■ **Problem to solve**: Please copy each line in the records below that contains the string "definition".

■ **Items from a dataset**:
::::

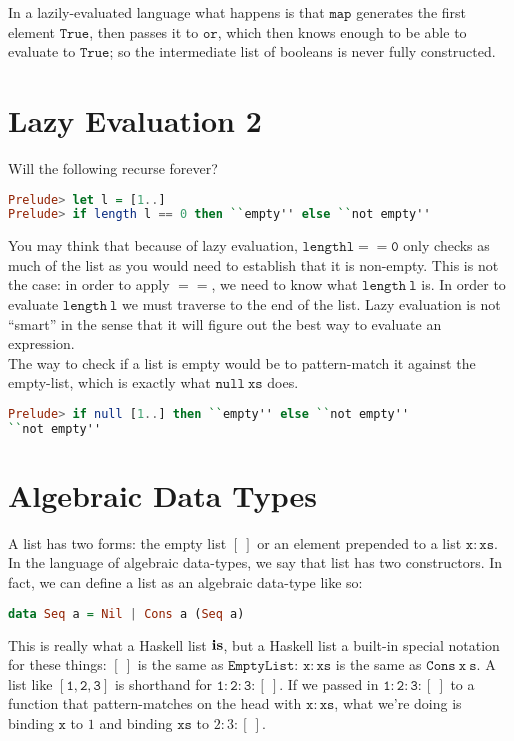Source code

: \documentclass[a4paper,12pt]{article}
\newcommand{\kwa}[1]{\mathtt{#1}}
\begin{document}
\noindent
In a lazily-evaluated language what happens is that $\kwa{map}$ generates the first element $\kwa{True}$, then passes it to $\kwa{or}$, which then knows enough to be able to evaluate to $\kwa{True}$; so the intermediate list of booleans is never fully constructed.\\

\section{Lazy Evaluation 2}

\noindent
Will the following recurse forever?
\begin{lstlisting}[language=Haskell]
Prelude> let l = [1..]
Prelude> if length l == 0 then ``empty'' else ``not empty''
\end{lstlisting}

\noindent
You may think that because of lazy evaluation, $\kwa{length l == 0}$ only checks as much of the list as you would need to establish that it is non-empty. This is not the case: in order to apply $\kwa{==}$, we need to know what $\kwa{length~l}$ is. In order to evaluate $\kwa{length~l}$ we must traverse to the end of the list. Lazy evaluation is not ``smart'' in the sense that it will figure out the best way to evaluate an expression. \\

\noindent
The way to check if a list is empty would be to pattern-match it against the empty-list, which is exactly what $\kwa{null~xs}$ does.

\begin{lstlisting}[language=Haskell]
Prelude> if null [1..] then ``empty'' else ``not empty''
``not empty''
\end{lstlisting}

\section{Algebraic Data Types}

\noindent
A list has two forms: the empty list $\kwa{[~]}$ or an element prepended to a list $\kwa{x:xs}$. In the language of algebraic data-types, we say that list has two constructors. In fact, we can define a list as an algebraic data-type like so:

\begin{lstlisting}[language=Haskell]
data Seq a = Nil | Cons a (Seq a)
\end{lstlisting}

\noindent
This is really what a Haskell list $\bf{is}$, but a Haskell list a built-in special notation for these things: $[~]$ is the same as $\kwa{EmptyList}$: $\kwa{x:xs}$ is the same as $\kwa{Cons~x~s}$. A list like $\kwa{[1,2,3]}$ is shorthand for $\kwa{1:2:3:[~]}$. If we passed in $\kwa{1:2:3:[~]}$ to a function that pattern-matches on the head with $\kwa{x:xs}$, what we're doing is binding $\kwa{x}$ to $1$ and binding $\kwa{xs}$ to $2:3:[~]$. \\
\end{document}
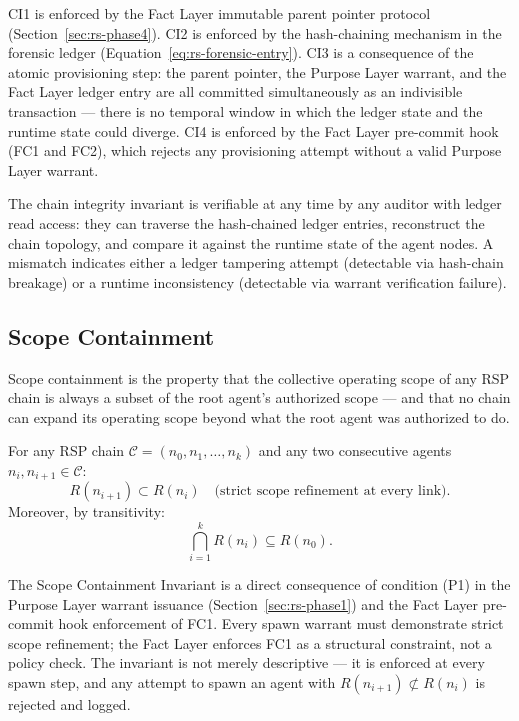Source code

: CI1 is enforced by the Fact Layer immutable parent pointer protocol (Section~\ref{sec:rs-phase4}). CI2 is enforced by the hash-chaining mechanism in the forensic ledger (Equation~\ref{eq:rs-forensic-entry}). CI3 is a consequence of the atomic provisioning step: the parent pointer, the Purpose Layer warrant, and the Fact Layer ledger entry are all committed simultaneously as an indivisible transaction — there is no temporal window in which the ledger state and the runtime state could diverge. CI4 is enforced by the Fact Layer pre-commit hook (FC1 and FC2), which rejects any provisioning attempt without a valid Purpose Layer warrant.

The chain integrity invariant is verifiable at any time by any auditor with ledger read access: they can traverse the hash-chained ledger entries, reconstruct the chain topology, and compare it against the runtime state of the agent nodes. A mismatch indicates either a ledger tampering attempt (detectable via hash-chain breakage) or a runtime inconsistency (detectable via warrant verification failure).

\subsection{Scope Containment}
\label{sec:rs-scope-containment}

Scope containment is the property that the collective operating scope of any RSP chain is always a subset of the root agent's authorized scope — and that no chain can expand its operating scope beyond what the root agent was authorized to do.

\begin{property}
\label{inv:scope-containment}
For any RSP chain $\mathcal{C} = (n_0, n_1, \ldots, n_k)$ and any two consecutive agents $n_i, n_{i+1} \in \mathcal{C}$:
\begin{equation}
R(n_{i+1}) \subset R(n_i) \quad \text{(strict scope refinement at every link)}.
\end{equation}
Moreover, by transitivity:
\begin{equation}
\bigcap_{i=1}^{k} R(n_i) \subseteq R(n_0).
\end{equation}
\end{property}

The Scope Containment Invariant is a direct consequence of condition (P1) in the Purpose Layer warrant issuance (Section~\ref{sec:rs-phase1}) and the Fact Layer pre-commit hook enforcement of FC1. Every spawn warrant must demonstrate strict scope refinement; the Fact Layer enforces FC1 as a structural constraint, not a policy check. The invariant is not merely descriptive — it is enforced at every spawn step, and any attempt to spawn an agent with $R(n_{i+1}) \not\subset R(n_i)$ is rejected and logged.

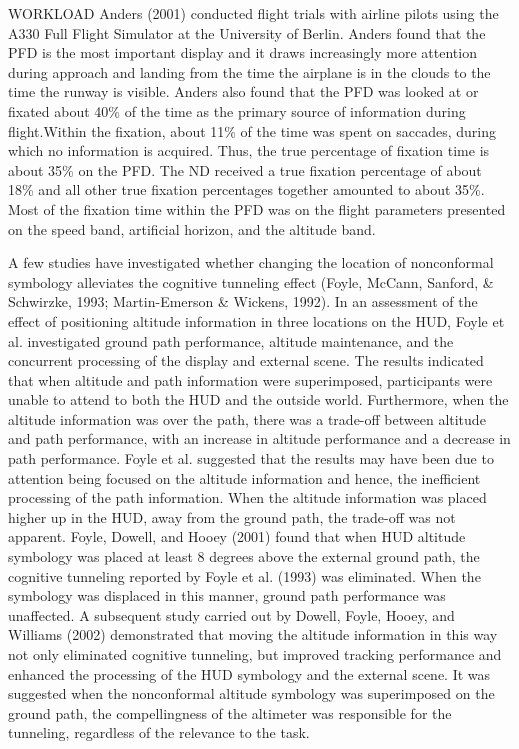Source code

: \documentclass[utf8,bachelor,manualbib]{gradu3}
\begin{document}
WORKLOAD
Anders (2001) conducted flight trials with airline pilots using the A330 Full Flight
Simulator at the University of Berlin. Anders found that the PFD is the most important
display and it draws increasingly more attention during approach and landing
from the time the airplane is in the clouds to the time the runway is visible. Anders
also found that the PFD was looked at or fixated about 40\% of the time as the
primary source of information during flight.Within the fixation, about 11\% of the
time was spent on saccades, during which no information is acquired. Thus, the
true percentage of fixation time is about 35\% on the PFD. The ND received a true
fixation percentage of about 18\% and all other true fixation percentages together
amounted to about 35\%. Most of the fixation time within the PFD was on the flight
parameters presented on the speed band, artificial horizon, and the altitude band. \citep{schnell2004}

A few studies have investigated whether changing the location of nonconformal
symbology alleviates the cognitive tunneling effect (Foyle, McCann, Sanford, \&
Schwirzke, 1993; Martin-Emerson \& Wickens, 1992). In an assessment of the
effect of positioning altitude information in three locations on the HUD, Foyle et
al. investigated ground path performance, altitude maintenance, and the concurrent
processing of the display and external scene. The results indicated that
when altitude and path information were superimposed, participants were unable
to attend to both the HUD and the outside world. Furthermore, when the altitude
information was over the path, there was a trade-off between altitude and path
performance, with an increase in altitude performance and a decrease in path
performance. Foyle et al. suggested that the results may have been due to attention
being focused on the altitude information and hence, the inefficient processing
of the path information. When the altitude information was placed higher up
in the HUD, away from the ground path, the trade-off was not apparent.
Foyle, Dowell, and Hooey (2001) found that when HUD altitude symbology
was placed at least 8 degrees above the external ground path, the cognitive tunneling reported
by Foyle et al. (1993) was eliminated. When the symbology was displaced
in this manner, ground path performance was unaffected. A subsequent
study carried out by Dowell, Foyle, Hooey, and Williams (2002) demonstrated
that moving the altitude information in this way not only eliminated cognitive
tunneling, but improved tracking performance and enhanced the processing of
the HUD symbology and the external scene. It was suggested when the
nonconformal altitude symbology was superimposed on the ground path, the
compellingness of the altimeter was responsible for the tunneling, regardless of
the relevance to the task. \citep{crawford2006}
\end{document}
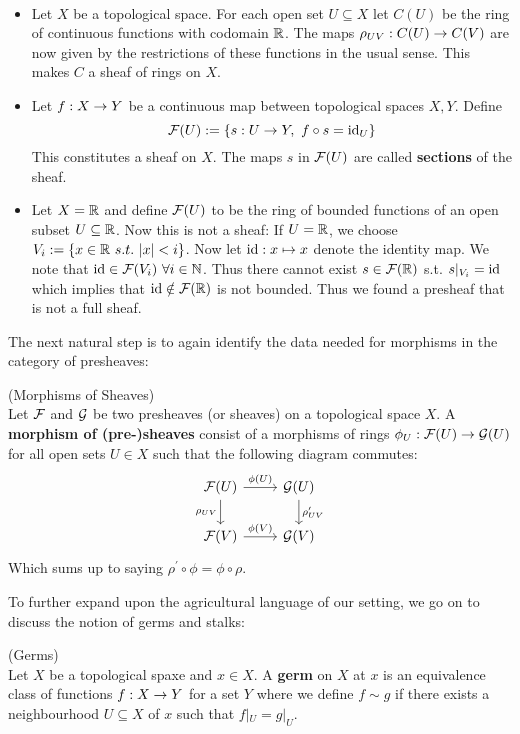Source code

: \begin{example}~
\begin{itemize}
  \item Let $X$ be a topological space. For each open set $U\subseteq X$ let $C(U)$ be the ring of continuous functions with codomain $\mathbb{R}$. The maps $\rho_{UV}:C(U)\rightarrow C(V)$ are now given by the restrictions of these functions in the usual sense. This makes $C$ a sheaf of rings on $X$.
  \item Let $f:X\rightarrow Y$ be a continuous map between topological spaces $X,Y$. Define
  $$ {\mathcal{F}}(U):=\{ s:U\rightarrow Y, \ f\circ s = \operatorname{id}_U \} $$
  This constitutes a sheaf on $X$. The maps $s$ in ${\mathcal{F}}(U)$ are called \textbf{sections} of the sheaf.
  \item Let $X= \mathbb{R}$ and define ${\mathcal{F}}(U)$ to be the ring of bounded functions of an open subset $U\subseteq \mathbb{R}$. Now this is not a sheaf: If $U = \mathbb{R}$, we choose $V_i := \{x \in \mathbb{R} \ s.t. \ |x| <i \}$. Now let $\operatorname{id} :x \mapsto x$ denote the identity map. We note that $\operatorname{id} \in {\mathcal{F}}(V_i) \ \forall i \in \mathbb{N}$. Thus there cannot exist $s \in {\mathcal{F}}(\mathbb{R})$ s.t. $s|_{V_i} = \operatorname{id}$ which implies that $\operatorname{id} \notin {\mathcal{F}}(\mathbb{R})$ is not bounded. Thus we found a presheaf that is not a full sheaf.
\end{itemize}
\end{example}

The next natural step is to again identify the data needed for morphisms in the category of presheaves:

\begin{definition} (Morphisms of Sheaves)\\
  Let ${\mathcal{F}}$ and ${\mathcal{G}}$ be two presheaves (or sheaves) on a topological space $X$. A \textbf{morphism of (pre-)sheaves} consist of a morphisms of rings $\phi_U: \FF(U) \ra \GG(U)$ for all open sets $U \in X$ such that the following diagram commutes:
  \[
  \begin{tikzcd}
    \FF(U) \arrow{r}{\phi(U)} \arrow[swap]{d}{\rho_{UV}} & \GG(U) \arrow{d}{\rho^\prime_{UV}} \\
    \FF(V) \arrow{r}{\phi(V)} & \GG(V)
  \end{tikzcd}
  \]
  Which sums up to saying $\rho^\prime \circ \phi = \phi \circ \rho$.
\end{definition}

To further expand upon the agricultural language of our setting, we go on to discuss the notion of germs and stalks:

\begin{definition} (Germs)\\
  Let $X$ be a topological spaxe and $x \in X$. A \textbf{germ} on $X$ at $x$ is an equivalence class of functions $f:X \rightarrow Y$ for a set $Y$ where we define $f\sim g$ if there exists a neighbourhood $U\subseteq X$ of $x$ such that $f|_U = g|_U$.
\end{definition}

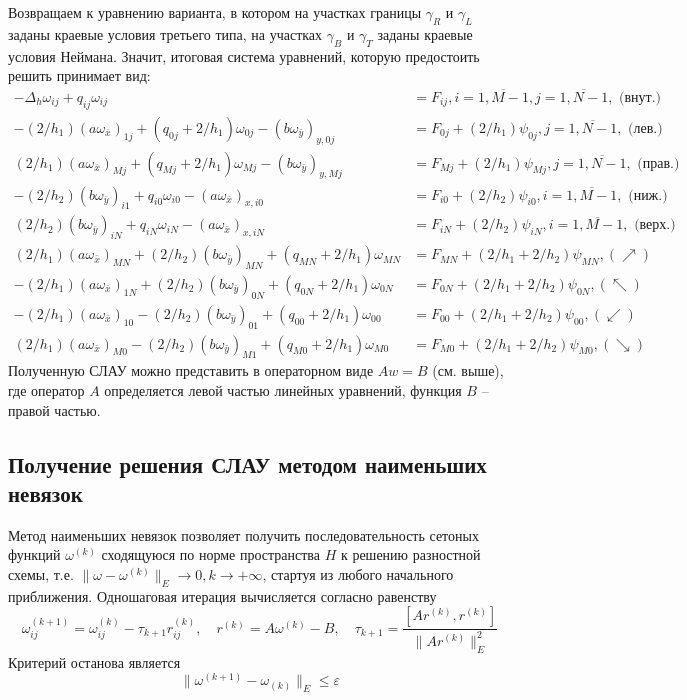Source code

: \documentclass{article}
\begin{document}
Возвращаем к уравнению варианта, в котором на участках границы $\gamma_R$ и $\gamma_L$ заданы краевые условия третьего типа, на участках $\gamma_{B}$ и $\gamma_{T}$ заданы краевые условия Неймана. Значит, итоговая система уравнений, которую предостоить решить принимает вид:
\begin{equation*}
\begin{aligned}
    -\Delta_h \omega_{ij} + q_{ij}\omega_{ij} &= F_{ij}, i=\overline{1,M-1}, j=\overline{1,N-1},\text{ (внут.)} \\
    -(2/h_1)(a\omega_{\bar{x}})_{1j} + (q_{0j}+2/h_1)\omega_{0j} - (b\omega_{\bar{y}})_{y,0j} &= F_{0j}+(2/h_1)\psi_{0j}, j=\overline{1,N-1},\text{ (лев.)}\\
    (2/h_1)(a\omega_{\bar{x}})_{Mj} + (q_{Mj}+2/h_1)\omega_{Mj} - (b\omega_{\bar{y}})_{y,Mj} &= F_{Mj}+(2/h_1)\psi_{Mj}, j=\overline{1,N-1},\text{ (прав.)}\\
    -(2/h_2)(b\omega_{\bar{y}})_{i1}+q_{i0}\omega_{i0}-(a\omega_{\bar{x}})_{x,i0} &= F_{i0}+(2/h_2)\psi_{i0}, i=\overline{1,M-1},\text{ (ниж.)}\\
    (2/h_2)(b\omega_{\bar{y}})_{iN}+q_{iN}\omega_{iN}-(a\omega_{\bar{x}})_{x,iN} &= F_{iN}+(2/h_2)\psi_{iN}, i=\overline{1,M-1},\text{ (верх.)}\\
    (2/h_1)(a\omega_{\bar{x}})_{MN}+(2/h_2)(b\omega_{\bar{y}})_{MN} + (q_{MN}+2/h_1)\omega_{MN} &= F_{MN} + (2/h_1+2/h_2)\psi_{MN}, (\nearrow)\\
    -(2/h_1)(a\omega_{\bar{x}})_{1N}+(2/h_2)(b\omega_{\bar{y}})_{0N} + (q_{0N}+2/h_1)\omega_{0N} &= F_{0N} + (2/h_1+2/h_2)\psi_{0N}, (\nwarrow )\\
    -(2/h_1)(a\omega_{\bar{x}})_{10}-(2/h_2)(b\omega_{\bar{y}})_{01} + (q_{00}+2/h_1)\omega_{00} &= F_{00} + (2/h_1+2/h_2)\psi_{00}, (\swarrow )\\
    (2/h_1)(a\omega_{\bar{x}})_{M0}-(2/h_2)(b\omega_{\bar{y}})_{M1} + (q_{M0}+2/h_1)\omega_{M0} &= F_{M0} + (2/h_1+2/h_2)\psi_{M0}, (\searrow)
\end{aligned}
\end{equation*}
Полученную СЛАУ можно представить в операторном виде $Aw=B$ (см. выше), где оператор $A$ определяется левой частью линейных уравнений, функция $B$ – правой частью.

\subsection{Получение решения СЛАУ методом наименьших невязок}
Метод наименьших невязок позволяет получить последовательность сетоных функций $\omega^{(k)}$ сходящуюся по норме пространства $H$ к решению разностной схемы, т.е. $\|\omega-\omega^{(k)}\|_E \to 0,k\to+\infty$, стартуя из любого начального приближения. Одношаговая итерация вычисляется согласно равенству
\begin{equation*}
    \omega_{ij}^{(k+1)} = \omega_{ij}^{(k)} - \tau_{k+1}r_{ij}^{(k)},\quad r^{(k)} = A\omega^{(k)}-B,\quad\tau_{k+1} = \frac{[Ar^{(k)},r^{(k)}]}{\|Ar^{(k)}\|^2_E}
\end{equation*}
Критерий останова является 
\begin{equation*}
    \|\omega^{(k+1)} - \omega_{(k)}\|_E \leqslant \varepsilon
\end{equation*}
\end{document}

::::

■ **Response**:
\begin{definition} (Morphisms of Sheaves)\\
\end{definition}
\begin{definition} (Germs)\\
\end{definition}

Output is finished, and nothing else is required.